Kinda like "I know", in a way. "I know that you know that he knew that she knew that you knew... etc."

/tangent
posted by Rhaomi at 10:44 AM on December 5, 2007


It is grammatically incorrect to include "would" in the same clause as "if." So emelenjr's example ought to read, "If I were to have done X, then I would have done Y."
posted by junkbox at 10:45 AM on December 5, 2007


In English grammar, the "would have" is called a conditional verb form. Check out this page if you want to be enlightened or confused by the array of "if" sentences.

Tense in grammar refers to time... we have past, present, and future tenses. The subjunctive, as ludwig_van pointed out, is a mood.

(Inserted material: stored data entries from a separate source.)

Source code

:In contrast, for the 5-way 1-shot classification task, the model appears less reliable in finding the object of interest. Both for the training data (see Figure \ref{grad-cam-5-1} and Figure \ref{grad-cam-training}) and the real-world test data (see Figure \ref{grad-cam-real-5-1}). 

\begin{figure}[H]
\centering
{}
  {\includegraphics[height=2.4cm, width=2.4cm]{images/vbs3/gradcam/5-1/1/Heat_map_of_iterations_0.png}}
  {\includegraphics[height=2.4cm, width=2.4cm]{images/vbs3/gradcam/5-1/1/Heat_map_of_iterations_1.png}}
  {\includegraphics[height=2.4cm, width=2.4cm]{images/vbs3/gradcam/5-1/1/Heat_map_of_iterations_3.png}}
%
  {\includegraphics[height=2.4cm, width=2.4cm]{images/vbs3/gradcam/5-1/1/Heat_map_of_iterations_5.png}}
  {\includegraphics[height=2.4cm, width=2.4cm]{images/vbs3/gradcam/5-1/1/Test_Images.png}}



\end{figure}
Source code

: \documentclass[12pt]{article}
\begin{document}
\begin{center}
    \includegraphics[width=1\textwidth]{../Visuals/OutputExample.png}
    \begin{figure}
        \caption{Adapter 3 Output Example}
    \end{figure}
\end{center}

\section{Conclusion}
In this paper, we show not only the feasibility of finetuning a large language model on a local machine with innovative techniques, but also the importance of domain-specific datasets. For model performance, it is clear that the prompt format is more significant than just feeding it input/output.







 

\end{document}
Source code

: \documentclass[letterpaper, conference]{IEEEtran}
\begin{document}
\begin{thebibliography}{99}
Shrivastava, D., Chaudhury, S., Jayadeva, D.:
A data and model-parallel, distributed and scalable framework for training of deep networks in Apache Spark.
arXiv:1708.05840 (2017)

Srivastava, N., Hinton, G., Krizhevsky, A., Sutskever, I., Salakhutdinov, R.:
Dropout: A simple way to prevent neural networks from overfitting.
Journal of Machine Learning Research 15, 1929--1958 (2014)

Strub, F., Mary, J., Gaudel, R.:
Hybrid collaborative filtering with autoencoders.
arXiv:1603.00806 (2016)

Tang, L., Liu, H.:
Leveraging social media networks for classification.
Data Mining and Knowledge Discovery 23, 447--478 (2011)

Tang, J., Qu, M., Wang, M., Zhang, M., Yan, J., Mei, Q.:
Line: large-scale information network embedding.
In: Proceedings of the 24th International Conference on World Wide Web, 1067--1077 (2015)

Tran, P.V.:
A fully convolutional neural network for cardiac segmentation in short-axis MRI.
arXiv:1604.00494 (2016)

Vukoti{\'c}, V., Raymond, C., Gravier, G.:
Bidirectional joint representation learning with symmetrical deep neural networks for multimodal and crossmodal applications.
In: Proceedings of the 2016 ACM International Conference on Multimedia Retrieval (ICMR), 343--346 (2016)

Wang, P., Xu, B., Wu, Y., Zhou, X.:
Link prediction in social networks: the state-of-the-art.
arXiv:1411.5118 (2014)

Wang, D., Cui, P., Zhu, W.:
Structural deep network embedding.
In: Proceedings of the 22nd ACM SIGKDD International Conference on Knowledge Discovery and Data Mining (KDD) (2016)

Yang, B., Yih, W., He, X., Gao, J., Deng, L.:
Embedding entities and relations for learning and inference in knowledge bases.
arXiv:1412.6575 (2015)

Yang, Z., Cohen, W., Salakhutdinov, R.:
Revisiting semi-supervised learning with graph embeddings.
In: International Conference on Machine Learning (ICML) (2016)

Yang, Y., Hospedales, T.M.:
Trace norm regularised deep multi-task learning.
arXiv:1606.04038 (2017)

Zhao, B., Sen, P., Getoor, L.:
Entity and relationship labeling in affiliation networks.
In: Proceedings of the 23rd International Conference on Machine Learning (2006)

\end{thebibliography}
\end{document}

Take a look here for examples of the various moods and tenses.
posted by wryly at 10:48 AM on December 5, 2007 [1 favorite]



And while we're on the subject, what's the verdict on sentences like "If I would have done X, then I would have done Y"?

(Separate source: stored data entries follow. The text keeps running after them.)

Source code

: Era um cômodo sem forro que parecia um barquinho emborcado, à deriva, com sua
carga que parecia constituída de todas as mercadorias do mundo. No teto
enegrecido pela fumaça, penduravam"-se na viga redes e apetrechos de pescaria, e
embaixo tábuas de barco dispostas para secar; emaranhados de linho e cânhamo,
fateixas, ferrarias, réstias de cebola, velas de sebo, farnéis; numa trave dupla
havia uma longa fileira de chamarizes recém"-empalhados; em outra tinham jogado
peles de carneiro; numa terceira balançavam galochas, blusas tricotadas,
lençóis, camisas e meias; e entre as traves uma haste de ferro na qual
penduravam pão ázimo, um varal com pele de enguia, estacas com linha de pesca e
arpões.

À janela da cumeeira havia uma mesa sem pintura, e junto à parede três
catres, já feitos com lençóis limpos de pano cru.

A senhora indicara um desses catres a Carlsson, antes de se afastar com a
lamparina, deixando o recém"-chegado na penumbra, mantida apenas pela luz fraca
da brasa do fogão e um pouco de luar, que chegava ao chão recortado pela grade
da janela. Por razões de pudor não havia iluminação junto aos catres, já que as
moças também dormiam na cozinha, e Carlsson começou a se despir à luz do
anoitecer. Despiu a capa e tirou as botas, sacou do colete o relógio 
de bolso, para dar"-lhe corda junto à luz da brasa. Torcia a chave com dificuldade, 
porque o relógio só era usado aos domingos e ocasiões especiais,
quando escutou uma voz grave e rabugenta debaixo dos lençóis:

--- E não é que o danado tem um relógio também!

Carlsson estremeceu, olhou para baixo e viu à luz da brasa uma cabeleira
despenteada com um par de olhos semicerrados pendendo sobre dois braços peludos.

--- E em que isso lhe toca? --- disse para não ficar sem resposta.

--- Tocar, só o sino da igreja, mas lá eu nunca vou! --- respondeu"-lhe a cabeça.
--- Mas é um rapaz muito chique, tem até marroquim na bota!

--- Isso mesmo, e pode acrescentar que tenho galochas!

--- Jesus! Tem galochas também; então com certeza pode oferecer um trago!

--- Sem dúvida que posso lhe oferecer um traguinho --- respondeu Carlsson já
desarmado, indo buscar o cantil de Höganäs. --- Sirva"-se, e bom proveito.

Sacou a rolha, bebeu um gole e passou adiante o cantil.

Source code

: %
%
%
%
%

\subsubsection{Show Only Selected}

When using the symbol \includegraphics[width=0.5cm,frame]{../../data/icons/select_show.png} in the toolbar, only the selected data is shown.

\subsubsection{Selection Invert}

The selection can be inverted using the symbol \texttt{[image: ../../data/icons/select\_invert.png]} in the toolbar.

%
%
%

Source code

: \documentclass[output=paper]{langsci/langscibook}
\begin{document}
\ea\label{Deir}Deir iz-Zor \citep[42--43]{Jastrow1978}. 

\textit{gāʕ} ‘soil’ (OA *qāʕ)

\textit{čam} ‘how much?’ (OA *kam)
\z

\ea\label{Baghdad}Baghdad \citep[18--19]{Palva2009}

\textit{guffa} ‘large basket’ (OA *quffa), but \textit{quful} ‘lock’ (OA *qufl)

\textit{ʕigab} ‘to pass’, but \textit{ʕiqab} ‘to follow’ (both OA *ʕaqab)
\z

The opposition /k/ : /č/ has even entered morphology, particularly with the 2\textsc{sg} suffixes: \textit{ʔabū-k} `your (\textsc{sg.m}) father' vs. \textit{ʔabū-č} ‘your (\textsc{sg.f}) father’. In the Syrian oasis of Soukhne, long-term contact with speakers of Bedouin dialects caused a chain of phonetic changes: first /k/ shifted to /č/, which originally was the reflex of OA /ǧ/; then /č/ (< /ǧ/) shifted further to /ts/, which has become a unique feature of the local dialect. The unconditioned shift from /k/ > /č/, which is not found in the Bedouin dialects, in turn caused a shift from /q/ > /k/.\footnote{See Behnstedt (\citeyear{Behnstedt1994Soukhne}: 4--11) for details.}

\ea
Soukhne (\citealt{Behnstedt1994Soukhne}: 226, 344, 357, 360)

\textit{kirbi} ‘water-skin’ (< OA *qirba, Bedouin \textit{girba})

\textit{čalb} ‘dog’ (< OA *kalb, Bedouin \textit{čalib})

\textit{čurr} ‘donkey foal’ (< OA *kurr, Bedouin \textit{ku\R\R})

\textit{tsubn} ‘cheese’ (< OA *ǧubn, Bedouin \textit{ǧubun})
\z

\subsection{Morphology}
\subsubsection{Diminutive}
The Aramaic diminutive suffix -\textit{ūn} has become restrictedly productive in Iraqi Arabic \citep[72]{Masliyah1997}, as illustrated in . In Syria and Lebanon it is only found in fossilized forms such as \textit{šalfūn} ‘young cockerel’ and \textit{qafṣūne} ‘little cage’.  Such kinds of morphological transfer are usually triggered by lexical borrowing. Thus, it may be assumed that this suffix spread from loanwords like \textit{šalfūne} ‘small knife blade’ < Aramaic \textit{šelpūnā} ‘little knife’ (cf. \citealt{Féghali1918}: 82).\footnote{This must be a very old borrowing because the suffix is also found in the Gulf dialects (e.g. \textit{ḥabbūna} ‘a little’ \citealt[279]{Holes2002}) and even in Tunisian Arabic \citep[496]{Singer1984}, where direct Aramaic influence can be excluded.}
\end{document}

If I had done X, I would have done Y.
posted by lullabyofbirdland at 10:51 AM on December 5, 2007


The correctness of "were...would have" vs. "had been...would have" depends on the content of the statement in question. "Were" is the present subjunctive, so you would use it to describe a possibility that applies to the present. "Had been" is the past, or pluperfect, subjunctive, so you would use it to describe a possibility that applies to the past.

Examples of correct ways in which you might use these both:

"If I were rich, I would have bought a mansion instead of this little house." ("were" because you are describing a condition that presumably still applies)

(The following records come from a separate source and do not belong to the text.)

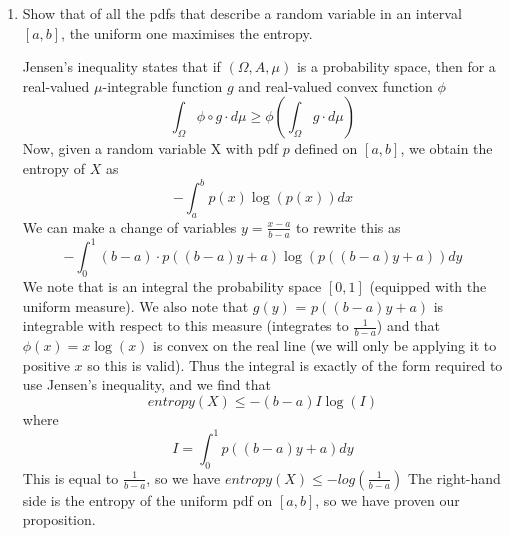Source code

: \documentclass{article}
\newcommand{\chapternumber}{2}
\newenvironment{QandA}{\begin{enumerate}[label=\chapternumber.\arabic*]\bfseries\boldmath}
	{\end{enumerate}}
\newenvironment{answered}{\par\bigskip\normalfont\unboldmath}{}
\begin{document}
\begin{QandA}
	\item Show that of all the pdfs that describe a random variable in an interval $[a,b]$, the uniform one maximises the entropy.
	\begin{answered}
		Jensen's inequality states that if $(\Omega,A,\mu)$ is a probability space, then for a real-valued $\mu$-integrable function $g$ and real-valued convex function $\phi$
		\[\int_\Omega\phi\circ g\cdot d\mu\geq\phi\left(\int_\Omega g\cdot d\mu\right)\]
		Now, given a random variable X with pdf $p$ defined on $[a,b]$, we obtain the entropy of $X$ as
		\[-\int_a^bp(x)\log(p(x))dx\]
		We can make a change of variables $y=\frac{x-a}{b-a}$ to rewrite this as
		\[-\int_0^1(b-a)\cdot p((b-a)y+a)\log(p((b-a)y+a))dy\]
		We note that is an integral the probability space $[0,1]$ (equipped with the uniform measure). We also note that $g(y)$ = $p((b-a)y+a)$ is integrable with respect to this measure (integrates to $\frac{1}{b-a}$) and that $\phi(x)=x\log(x)$ is convex on the real line (we will only be applying it to positive $x$ so this is valid). Thus the integral is exactly of the form required to use Jensen's inequality, and we find that
		\[entropy(X)\leq-(b-a)I\log(I)\]
		where
		\[I=\int_0^1p((b-a)y+a)dy\]
		This is equal to $\frac{1}{b-a}$, so we have
		$entropy(X)\leq -log(\frac{1}{b-a})$
		The right-hand side is the entropy of the uniform pdf on $[a,b]$, so we have proven our proposition.
	\end{answered}
	
	\end{QandA}
\end{document}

"If I had been aware of his other two girlfriends, I never would have accepted that third date." ("had been" because the condition has changed and does not apply to the present)
posted by zadermatermorts at 11:14 AM on December 5, 2007


Hmm, re the above, I seem to have gotten the nomenclature wrong ("past"/"present" subjunctive; grammarians are weird), but the idea is the same. See wiki for more detail.
posted by zadermatermorts at 11:23 AM on December 5, 2007


It is grammatically incorrect to include "would" in the same clause as "if." So emelenjr's example ought to read, "If I were to have done X, then I would have done Y."
posted by junkbox at 10:45 AM on December 5


Except when you are making a request..."If you wouldn't mind..."

Or when speaking about the past, where you contradict what actually happened..."If I wouldn't have gone, I ..." ("If I were not to have gone..." is a bit clunky and doesn't seem to be used in everyday speech).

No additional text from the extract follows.